- Exercise aim -
Write out, word for word, the first line of the data below and every line after it through the one containing "## pypykatz Architecture Overview".
Data supplied below:
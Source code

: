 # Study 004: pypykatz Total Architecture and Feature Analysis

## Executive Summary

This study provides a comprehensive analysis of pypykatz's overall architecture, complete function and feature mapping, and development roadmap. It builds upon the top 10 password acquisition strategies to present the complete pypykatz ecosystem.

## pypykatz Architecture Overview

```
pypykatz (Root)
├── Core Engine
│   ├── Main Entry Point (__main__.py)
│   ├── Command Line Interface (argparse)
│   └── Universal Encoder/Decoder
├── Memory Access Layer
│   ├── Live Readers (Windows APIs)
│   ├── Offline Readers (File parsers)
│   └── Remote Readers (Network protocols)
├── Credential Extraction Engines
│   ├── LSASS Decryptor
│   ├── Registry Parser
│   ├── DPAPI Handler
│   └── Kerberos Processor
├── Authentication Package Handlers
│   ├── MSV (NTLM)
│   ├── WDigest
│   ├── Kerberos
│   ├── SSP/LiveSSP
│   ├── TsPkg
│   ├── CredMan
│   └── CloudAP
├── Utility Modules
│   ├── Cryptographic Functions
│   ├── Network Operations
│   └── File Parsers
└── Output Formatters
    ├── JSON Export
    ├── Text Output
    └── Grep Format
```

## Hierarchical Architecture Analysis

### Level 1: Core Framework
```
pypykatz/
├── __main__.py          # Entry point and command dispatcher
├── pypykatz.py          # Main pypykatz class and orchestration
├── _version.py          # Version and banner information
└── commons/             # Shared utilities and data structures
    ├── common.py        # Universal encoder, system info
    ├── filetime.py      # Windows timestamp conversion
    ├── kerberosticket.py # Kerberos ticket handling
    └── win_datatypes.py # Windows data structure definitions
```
End of Data supplied.
- Response area -
Source code

: # Study 004: pypykatz Total Architecture and Feature Analysis

## Executive Summary

This study provides a comprehensive analysis of pypykatz's overall architecture, complete function and feature mapping, and development roadmap. It builds upon the top 10 password acquisition strategies to present the complete pypykatz ecosystem.

## pypykatz Architecture Overview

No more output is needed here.